[Collected data]
########################################

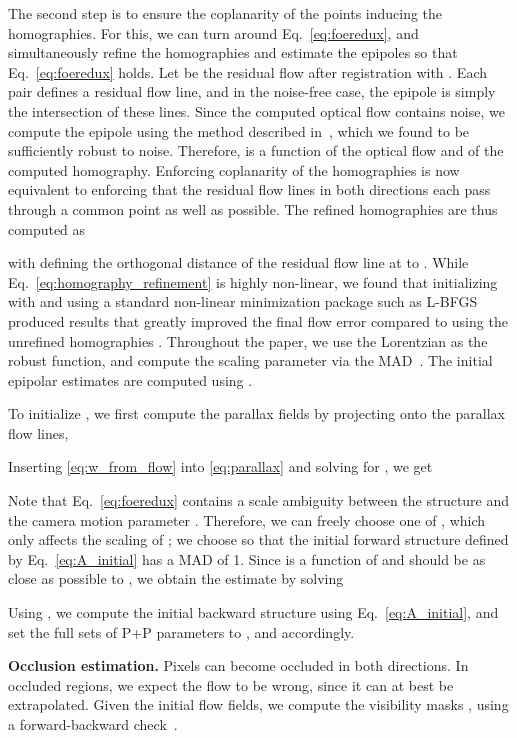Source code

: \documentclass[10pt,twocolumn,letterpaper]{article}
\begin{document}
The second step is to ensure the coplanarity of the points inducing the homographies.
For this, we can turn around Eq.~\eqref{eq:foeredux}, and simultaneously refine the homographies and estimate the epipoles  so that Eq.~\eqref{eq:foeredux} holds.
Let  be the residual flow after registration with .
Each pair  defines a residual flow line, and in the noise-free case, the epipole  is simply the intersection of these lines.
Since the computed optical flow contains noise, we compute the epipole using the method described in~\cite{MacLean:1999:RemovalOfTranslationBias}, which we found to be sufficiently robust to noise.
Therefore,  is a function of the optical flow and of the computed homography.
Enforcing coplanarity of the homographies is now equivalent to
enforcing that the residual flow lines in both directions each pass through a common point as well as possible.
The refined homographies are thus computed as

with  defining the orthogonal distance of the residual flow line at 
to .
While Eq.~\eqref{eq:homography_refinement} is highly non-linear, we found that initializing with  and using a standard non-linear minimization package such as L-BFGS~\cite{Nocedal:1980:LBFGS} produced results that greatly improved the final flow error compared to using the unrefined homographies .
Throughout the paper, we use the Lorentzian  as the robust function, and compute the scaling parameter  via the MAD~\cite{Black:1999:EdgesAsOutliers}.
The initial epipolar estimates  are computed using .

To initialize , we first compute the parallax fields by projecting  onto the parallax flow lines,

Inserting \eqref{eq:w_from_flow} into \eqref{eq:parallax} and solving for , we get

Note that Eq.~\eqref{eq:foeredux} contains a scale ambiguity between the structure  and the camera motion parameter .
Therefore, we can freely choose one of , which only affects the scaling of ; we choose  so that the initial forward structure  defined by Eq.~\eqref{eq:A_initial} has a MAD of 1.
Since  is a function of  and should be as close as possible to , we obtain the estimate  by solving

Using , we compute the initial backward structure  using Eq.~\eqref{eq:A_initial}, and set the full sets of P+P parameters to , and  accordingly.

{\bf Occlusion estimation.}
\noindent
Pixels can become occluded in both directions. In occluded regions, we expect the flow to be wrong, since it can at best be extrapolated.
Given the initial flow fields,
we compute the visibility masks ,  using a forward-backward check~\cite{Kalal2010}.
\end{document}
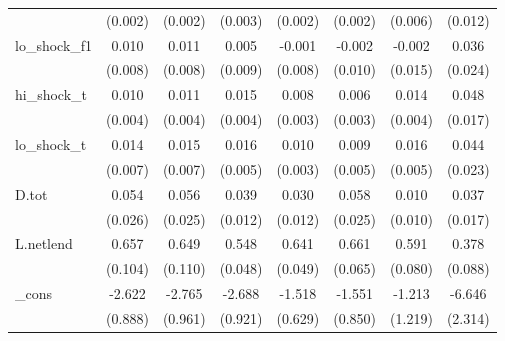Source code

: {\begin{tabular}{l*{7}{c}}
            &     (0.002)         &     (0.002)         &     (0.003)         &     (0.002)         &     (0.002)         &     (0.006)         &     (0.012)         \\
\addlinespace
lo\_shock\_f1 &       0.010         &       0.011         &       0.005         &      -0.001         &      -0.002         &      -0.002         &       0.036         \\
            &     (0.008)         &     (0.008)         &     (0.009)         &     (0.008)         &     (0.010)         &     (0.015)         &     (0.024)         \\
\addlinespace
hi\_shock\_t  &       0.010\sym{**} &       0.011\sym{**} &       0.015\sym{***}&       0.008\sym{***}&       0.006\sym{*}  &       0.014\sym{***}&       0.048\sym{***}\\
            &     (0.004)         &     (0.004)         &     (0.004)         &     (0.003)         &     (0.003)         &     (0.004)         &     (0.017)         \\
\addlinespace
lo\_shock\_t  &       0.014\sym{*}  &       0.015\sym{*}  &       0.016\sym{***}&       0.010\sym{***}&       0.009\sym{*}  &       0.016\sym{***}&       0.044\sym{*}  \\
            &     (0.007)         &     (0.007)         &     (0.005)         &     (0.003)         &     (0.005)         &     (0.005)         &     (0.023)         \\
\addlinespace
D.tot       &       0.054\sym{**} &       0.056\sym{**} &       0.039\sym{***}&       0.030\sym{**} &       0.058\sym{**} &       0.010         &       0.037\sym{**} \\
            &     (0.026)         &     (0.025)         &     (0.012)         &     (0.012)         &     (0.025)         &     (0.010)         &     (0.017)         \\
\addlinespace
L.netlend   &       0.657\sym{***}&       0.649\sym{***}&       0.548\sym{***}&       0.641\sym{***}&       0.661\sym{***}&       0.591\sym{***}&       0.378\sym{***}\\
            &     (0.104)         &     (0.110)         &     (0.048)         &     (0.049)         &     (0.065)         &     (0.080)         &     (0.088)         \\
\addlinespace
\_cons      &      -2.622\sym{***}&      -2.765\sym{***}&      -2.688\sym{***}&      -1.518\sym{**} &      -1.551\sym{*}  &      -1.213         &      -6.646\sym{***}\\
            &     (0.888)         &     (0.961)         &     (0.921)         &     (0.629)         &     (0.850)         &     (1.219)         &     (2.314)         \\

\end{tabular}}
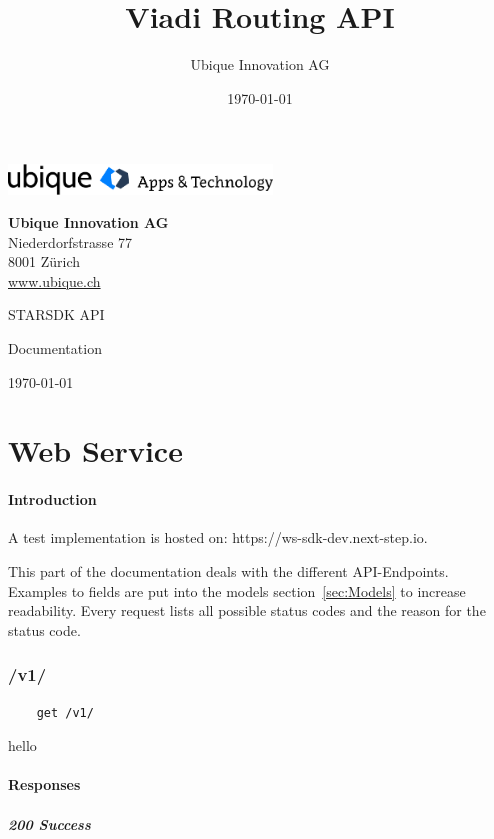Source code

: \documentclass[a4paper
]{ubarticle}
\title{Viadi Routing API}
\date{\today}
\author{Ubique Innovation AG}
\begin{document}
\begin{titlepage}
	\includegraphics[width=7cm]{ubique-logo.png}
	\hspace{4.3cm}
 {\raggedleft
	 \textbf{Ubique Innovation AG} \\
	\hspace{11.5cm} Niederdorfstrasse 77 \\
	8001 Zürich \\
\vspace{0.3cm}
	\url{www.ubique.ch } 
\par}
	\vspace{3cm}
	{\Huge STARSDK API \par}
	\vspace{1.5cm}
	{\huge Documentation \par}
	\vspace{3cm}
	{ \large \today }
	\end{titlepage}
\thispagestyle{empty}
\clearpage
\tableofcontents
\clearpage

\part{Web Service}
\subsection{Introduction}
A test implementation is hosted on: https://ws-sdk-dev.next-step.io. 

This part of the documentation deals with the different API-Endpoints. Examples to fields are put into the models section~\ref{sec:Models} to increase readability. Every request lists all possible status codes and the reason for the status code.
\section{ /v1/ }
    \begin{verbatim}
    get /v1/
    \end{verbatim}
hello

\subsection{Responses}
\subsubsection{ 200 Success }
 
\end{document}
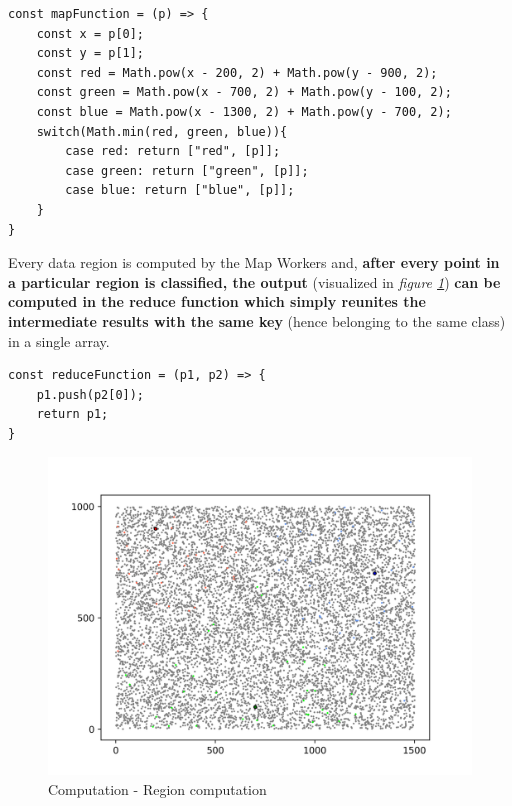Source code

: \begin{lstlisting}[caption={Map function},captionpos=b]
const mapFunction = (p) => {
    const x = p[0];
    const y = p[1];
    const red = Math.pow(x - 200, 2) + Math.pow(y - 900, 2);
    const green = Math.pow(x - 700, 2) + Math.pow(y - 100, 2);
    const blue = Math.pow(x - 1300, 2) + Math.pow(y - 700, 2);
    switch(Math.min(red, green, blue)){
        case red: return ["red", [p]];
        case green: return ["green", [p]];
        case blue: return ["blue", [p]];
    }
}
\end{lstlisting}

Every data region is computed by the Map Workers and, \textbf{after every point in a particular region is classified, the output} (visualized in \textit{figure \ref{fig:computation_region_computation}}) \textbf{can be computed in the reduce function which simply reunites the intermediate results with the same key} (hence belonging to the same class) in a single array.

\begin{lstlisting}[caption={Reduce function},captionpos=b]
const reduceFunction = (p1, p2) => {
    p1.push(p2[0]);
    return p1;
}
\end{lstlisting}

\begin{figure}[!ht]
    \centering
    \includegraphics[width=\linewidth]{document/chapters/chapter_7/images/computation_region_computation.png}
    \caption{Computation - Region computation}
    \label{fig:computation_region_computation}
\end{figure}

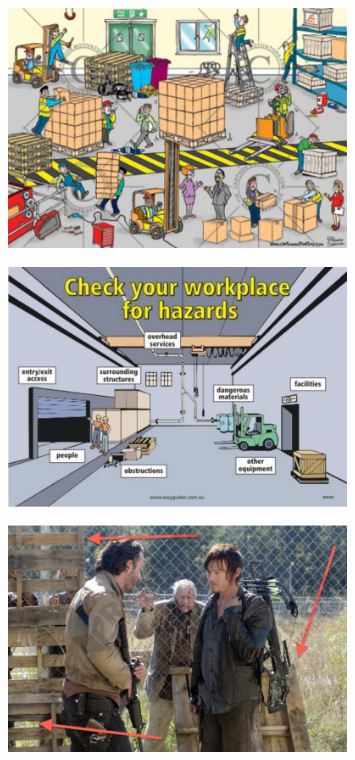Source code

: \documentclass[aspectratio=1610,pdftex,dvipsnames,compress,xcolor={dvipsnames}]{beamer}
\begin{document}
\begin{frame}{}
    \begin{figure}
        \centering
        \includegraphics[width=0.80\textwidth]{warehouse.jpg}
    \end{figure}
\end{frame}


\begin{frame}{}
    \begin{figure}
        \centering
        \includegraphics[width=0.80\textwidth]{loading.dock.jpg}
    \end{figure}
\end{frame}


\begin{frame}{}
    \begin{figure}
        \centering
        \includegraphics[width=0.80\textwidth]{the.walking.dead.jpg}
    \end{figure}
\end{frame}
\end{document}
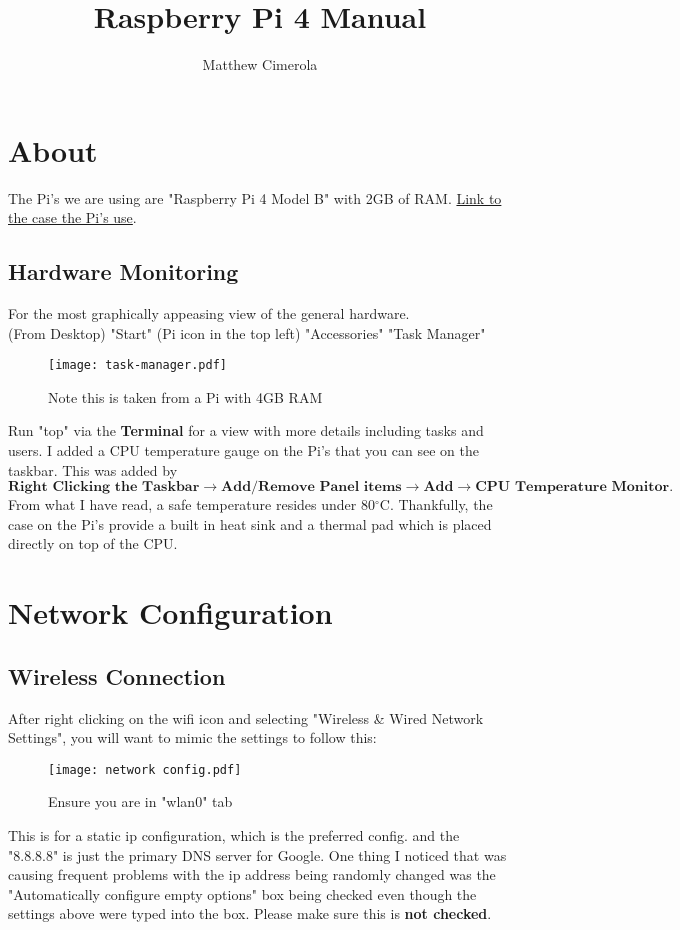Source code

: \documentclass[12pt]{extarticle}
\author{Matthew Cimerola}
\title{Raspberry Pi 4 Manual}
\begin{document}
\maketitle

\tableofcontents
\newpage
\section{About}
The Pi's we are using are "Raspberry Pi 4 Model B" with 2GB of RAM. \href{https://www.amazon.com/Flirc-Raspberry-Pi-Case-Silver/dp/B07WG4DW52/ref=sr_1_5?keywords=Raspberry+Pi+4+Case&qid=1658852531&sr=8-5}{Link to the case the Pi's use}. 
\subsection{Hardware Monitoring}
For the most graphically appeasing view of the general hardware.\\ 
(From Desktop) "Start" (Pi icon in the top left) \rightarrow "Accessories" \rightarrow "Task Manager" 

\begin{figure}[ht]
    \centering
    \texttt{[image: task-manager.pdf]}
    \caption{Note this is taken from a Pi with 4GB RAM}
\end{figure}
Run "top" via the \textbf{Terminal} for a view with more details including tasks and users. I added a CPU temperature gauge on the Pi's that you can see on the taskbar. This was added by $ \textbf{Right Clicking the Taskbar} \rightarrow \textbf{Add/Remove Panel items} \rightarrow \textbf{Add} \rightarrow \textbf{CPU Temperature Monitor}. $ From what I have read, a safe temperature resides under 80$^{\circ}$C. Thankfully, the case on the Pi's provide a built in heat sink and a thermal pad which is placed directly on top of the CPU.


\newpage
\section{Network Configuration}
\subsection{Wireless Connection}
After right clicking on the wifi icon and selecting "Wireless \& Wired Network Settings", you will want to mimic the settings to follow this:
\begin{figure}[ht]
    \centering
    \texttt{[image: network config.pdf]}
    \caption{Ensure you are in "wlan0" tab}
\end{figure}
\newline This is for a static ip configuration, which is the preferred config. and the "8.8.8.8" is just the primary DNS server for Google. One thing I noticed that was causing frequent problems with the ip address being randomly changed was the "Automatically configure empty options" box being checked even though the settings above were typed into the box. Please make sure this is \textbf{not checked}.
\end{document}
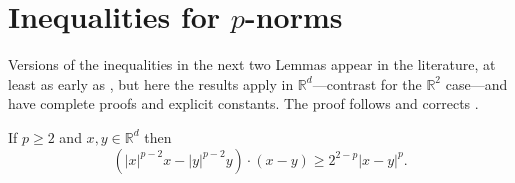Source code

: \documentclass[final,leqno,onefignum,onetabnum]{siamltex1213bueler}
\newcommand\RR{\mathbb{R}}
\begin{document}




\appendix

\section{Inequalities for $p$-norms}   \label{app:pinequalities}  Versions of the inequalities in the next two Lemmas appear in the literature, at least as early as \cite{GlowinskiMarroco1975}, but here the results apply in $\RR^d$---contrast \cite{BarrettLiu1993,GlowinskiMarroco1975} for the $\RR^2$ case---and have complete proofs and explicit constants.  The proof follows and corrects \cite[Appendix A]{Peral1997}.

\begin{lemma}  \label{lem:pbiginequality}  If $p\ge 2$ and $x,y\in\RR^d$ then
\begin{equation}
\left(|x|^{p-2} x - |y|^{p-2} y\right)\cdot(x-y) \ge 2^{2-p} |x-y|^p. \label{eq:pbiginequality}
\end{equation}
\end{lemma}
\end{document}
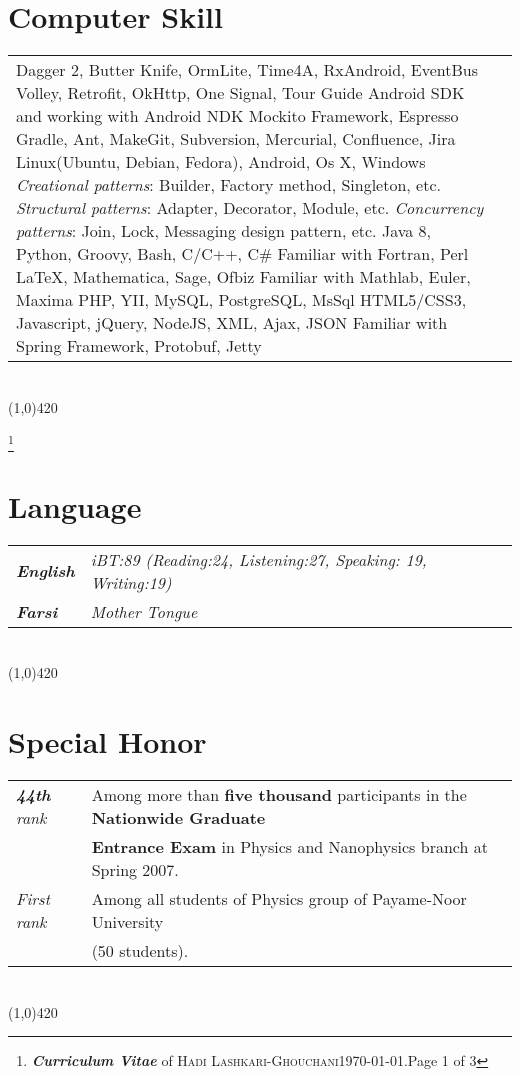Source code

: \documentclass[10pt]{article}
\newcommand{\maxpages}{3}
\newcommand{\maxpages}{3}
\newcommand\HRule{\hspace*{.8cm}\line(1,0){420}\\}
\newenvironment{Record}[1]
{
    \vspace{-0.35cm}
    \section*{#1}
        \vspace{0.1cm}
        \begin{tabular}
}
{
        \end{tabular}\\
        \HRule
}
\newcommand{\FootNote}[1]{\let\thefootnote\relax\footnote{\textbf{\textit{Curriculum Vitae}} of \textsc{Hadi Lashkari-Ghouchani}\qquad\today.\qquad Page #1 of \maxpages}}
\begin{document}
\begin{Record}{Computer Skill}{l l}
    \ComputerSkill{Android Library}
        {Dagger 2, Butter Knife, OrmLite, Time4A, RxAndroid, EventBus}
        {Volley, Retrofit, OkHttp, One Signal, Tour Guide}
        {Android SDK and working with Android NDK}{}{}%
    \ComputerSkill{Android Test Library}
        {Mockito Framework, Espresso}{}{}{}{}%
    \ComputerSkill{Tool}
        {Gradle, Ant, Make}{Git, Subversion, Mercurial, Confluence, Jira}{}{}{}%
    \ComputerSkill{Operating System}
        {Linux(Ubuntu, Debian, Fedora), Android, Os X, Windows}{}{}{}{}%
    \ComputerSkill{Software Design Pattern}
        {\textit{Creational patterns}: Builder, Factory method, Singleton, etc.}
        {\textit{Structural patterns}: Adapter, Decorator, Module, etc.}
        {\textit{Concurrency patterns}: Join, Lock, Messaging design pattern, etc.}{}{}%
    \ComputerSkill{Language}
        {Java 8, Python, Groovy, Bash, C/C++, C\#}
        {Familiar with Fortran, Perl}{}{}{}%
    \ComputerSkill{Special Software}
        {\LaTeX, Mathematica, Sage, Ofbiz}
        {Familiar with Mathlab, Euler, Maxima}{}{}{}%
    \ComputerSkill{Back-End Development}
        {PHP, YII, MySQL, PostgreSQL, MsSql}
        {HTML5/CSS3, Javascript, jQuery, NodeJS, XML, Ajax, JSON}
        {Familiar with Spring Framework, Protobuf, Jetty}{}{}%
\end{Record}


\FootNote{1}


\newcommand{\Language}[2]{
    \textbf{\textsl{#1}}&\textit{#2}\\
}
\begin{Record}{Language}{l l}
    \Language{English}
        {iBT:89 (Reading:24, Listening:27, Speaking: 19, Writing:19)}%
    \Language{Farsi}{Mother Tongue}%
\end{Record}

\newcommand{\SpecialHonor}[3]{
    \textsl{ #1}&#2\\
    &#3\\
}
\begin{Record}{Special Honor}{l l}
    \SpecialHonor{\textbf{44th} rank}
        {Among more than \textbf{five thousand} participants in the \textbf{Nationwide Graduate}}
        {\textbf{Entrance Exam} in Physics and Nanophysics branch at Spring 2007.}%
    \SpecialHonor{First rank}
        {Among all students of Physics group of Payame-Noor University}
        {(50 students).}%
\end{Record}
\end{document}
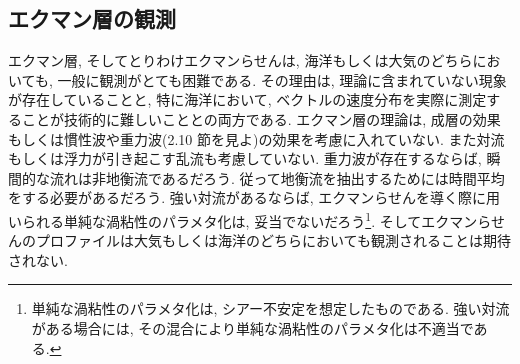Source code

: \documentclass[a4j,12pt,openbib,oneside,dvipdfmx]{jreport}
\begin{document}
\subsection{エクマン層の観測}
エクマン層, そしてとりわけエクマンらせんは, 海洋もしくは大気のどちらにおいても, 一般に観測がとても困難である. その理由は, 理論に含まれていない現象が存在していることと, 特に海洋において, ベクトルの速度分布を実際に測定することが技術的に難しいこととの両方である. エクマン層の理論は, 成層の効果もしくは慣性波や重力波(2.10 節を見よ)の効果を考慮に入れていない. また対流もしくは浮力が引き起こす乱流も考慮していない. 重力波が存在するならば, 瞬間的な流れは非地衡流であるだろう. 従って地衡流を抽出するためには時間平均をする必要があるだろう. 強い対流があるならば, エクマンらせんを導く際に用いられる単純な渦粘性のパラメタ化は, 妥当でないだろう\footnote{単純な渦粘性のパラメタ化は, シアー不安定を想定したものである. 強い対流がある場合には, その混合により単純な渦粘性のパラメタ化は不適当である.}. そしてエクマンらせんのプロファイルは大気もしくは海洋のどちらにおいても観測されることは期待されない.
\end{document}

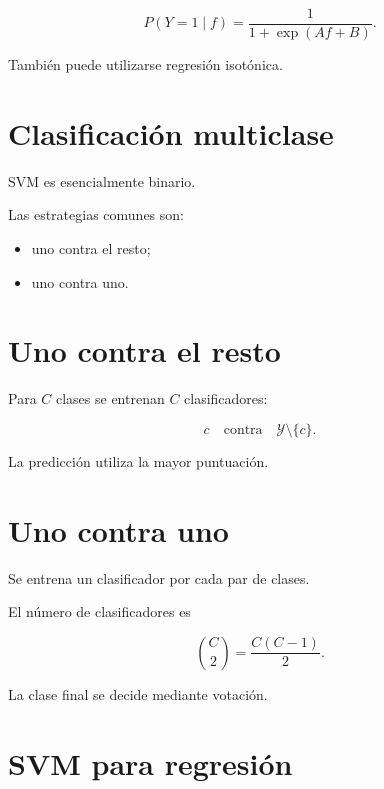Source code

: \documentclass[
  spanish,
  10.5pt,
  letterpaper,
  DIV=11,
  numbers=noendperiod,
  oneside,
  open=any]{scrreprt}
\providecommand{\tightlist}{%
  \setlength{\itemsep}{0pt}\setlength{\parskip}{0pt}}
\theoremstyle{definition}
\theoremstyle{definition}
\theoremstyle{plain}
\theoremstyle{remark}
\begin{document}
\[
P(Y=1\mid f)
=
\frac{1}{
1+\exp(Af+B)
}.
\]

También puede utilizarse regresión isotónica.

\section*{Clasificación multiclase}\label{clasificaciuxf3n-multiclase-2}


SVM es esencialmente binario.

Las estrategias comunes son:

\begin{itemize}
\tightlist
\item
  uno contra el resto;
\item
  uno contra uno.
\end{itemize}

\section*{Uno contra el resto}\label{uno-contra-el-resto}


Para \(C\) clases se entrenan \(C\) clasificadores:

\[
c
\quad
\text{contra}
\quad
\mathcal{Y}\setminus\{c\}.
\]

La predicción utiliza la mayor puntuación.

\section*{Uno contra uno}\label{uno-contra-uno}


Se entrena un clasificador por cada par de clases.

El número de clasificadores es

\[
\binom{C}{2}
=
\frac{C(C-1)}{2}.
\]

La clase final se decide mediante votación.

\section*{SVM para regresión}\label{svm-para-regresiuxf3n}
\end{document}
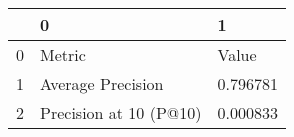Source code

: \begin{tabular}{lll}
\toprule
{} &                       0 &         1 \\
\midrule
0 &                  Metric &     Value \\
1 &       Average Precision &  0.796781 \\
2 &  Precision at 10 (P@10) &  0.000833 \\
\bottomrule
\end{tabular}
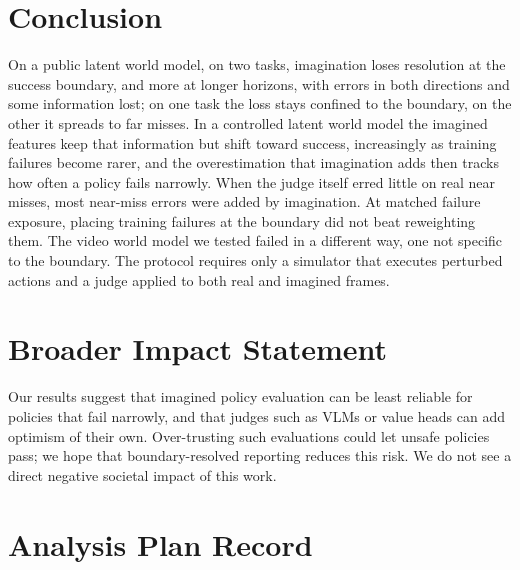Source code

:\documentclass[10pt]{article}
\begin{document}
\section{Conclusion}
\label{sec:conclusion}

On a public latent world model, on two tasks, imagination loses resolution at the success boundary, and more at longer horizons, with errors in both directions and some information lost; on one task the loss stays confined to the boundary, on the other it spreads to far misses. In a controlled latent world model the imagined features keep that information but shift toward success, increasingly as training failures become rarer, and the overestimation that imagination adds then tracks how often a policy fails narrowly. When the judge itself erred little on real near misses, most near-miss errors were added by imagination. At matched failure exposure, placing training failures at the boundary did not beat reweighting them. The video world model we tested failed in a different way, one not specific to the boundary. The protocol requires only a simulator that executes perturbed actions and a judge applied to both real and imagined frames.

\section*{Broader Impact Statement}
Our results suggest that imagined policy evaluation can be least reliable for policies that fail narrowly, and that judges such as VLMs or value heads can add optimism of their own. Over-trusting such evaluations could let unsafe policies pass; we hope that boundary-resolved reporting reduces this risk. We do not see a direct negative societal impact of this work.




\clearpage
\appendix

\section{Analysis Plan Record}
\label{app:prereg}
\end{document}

########################################

● Exercise goal: Reproduce each line from the data that has "textwidth" in it.

● Final answer:
        \includegraphics[width=0.80\textwidth]{warehouse.jpg}
        \includegraphics[width=0.80\textwidth]{loading.dock.jpg}
        \includegraphics[width=0.80\textwidth]{the.walking.dead.jpg}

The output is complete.